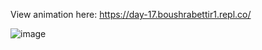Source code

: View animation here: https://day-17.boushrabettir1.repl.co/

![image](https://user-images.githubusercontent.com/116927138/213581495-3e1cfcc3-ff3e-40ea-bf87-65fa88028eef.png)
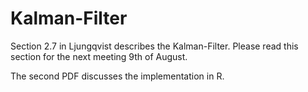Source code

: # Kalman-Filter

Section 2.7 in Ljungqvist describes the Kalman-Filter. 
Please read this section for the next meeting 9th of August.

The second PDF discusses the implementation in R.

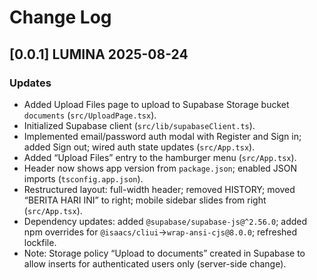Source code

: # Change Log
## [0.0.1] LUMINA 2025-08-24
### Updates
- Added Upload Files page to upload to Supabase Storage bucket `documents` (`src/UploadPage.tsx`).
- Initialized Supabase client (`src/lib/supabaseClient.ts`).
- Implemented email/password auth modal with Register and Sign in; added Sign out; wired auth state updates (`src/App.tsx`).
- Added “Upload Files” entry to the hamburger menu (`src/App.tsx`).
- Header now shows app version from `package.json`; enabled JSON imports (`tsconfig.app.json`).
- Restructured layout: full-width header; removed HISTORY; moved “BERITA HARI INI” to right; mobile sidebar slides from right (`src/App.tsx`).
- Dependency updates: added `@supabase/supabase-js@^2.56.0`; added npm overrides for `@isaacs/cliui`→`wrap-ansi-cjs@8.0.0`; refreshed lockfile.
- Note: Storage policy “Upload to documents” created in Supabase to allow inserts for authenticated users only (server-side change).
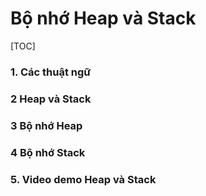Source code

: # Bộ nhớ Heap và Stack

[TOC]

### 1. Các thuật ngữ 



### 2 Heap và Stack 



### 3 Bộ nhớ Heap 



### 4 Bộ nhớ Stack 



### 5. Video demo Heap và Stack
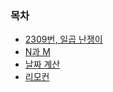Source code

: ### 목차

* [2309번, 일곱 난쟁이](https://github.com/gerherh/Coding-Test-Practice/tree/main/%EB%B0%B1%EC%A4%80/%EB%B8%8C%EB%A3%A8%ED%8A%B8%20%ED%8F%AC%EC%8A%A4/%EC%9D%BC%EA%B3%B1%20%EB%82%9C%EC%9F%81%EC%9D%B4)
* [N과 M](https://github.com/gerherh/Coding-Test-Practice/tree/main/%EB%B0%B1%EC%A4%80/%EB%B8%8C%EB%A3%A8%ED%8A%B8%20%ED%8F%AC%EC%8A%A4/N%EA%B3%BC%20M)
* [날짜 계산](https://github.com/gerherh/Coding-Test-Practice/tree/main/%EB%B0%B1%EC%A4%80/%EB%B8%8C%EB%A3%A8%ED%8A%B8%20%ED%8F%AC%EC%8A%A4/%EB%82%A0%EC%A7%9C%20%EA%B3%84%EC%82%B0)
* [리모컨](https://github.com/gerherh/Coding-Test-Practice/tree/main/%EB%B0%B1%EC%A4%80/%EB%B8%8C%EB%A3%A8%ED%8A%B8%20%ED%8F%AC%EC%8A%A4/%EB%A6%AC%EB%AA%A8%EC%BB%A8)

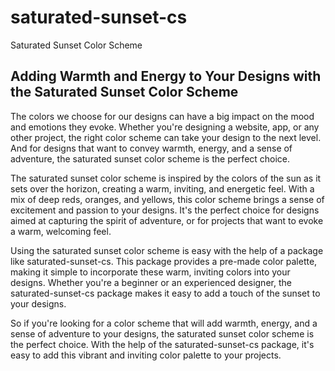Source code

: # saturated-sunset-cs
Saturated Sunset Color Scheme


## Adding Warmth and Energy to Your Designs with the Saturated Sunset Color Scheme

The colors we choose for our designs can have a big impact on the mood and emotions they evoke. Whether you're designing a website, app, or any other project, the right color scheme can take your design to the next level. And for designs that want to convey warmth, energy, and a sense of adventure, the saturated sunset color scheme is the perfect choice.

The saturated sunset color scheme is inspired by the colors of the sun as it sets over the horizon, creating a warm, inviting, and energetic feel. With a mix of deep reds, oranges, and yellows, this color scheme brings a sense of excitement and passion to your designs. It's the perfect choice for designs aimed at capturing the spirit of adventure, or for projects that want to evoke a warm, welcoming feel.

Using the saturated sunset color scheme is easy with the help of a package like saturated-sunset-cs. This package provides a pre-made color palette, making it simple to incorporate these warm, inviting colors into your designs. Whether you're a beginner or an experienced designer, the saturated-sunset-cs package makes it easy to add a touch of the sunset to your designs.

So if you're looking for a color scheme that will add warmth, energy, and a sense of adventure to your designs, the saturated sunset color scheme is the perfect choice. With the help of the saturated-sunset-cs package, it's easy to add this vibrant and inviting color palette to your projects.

● **To do**: Give again, word for word, every line from the top of the entries above to the line holding "Please read this", both included. Leave the pictures out.

● **Answer to the problem**:
Source code

: View animation here: https://day-17.boushrabettir1.repl.co/

![image](https://user-images.githubusercontent.com/116927138/213581495-3e1cfcc3-ff3e-40ea-bf87-65fa88028eef.png)
Source code

: # Kalman-Filter

Section 2.7 in Ljungqvist describes the Kalman-Filter. 
Please read this section for the next meeting 9th of August.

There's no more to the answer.